- Head coach: Lew Hayman
- Home stadium: Varsity Stadium

Results
- Record: 5–1
- Division place: 2nd, IRFU
- Playoffs: Won Grey Cup

= 1938 Toronto Argonauts season =

CFL team season

The 1938 Toronto Argonauts season was the 52nd season for the team since the franchise's inception in 1873. The team finished in second place in the Interprovincial Rugby Football Union with a 5–1 record and qualified for the playoffs for the third consecutive season. The Argonauts defeated the Ottawa Rough Riders in a two-game total-points IRFU Final series before winning the Eastern Final over the Sarnia Imperials. The defending champion Argonauts defeated the Winnipeg Blue Bombers in the 26th Grey Cup game by a score of 30–7, winning the franchise's fifth Grey Cup championship.

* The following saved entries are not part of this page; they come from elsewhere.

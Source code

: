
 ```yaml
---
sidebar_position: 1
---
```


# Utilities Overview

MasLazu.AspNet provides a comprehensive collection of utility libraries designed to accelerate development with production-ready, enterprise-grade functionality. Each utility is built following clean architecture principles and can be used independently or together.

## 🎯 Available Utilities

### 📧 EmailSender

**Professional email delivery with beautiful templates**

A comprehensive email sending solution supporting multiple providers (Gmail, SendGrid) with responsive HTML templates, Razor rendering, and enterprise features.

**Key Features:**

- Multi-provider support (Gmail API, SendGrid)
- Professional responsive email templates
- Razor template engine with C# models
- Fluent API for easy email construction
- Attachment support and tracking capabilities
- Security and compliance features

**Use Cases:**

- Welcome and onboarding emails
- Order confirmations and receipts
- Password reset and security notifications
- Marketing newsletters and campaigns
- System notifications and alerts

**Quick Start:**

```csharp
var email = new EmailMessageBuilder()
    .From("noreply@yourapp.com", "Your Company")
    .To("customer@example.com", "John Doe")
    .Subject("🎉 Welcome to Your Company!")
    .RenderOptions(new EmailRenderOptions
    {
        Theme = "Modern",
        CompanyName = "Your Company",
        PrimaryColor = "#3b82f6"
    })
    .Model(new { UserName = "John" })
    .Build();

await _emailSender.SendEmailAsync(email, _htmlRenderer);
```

It was also the first time that the Argonauts had repeated as champions as this was a rematch of the previous year's Grey Cup game.

==Preseason==

| Game | Date | Opponent | Results |  | Venue | Attendance |
| Score | Record |
| A | Sat, Sept 24 | vs. Toronto Balmy Beach | L 2–7 | 0–1 | Varsity Stadium | 10,000 |

==Regular season==

===Standings===

Interprovincial Rugby Football Union
| Team | GP | W | L | T | PF | PA | Pts |
|---|---|---|---|---|---|---|---|
| Ottawa Rough Riders | 6 | 5 | 1 | 0 | 141 | 41 | 10 |
| Toronto Argonauts | 6 | 5 | 1 | 0 | 151 | 52 | 10 |
| Hamilton Tigers | 6 | 2 | 4 | 0 | 61 | 122 | 4 |
| Montreal Cubs | 6 | 0 | 6 | 0 | 30 | 168 | 0 |

===Schedule===

| Week | Game | Date | Opponent | Results |  |
| Score | Record |
| 1 | 1 | Sat, Oct 8 | vs. Hamilton Tigers | W 21–8 | 1–0 |
| 2 | 2 | Sat, Oct 15 | at Montreal Cubs | W 25–2 | 2–0 |
| 3 | 3 | Sat, Oct 22 | vs. Ottawa Rough Riders | W 10–6 | 3–0 |
| 4 | 4 | Sat, Oct 29 | at Ottawa Rough Riders | L 13–15 | 3–1 |
| 5 | 5 | Sun, Nov 6 | vs. Montreal Cubs | W 58–13 | 4–1 |
| 6 | 6 | Sun, Nov 13 | at Hamilton Tigers | W 24–8 | 5–1 |

==Postseason==

| Round | Date | Opponent | Results |  | Venue |
| Score | Record |
| IRFU Final Game 1 | Sat, Nov 19 | vs. Ottawa Rough Riders | W 9–1 | 1–0 | Varsity Stadium |
| IRFU Final Game 2 | Sat, Nov 26 | at Ottawa Rough Riders | W 5–3 | 2–0 | Lansdowne Park |
| Eastern Final | Sat, Dec 3 | vs. Sarnia Imperials | W 25–8 | 3–0 | Varsity Stadium |
| Grey Cup | Sat, Dec 10 | vs. Winnipeg Blue Bombers | W 30–7 | 4–0 | Varsity Stadium |

===Grey Cup===

December 10 @ Varsity Stadium (Attendance: 18,778)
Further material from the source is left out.